Bigger in Texas

I am now in Texas, the culmination of our current 1000-mile/1600 km trip, having made overnight stops in Knoxville, Nashville, and Memphis on the way.

Americans, and foreigners who have lived here for a long time, know of the great pride Texans have in their state.  My first experience of this was back in the UK in the early 1980s.

The late John Clayton was an American teaching theology at the University of Lancaster.  I’d met John several times, and we drank beer as part of a small group at academic gatherings.

At an academic conference in the UK which took place on the Fourth of July, I asked John, casually, if he was going to do anything to celebrate America’s Day of Independence that evening.  John, the most amiable of men, growled back at me: “I’m Texan, our independence was from Mexico, not you Brits, so I celebrate that day (March 2nd, 1836, John informed me), not this shit on the Fourth of July”.  Umm.

Texan exceptionalism is of course embedded within a wider American exceptionalism, though tensions exist between the two– there are Texans who wish to secede from the US because they regard most of the rest of the US as “too liberal”!

So, what do Texan secessionists– who are overwhelmingly conservative, white, and overtly racist in some quarters– need to know in order to make a considered judgment about secession?

The ideological base of the secessionist movement also dominates the Texas State Board of Education, which has attracted recent controversy for its patently anti-intellectual stance on school textbooks.

In 2014 the board adopted new history textbooks (mis)informing students that Moses and biblical law are the inspiration for the American Constitution.

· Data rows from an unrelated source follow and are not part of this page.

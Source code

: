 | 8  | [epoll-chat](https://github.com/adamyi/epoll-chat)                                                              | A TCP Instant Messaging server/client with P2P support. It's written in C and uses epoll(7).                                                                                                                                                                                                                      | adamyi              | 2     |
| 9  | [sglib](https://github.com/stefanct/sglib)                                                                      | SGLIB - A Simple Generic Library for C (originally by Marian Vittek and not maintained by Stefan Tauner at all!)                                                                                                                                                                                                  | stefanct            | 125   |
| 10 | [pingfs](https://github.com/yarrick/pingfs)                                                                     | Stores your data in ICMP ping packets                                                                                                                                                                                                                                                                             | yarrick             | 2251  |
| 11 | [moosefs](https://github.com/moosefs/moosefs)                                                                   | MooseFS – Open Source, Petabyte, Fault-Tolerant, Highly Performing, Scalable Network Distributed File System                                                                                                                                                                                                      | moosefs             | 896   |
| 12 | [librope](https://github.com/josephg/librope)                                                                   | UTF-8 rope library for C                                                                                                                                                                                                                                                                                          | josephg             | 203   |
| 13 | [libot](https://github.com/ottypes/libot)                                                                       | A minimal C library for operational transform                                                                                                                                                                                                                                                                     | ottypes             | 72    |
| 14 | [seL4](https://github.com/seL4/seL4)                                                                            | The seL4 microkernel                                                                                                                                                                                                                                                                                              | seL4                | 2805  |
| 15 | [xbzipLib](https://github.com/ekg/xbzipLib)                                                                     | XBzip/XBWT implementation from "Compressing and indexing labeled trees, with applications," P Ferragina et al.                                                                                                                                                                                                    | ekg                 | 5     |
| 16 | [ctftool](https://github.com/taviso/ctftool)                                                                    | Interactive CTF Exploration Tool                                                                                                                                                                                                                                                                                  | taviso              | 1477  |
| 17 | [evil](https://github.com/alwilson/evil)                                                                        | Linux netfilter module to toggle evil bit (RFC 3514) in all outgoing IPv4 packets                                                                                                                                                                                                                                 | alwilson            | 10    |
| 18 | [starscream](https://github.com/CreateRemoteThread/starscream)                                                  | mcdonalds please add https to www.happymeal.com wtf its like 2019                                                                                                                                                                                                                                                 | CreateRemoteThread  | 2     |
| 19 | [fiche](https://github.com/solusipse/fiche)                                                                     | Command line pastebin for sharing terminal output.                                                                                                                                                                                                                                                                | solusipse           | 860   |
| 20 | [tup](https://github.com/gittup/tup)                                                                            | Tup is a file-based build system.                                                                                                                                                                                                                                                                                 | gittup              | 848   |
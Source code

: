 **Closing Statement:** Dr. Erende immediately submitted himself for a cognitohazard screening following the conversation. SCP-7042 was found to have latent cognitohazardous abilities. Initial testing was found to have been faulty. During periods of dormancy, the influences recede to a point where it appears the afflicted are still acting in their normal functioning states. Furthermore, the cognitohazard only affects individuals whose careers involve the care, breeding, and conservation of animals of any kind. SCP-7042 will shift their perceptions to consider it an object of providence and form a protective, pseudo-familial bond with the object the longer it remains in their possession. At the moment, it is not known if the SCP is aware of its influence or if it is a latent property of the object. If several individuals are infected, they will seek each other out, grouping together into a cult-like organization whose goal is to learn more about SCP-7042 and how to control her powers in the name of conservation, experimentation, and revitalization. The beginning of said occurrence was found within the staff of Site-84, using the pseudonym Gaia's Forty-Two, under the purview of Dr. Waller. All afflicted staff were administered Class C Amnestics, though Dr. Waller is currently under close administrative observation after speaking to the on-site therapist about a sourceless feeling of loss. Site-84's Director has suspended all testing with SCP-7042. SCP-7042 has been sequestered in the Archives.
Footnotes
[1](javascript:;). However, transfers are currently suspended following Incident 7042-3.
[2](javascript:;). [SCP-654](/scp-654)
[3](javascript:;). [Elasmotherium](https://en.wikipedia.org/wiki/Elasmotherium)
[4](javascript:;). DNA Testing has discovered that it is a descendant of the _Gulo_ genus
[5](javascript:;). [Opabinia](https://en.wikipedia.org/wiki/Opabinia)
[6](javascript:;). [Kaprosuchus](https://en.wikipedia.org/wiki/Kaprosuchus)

The “World Geography” textbook called African slaves “workers” and “immigrants”, until a public outcry forced the publisher, McGraw-Hill, to edit this part of the textbook.

A Mexican American studies (part of the state’s curriculum) textbook describes Chicanos as people who “adopted a revolutionary narrative that opposed Western civilization and wanted to destroy this society”.  Donald Trump would purr approvingly at another part of this textbook, in which Mexican Americans are linked to undocumented immigration. The textbook alleges that illegal immigration has “caused a number of economic and security problems in the United States”, and that “poverty, drugs, crime, non-assimilation, and exploitation are among some of these problems. Studies have shown that the Mexican American community suffers from a significant gap in education levels, employment, wages, housing, and other issues relating to poverty that persist through the second, third, and fourth generations”.

Not surprisingly, the textbook fails to mention that of the estimated 189 men who died at the Alamo, only six were native Texans, and their last names were Abamillo, Badillo, Espalier, Esparza, Fuentes, and Navatwo.  Likewise, only two of the signatories of the Texas Declaration of Independence were native Texans, and their last names were Navarro and Ruiz.

The textbook fails to say that until the 1954 US Supreme Court decision in Hernandez vs Texas, Hispanics who were put on trial were denied a jury that had any other Hispanics, or other persons of colour or women.

A study by the Robert Wood Johnson Foundation in 2016 placed Texas in the top 10 states with the highest rates of obesity.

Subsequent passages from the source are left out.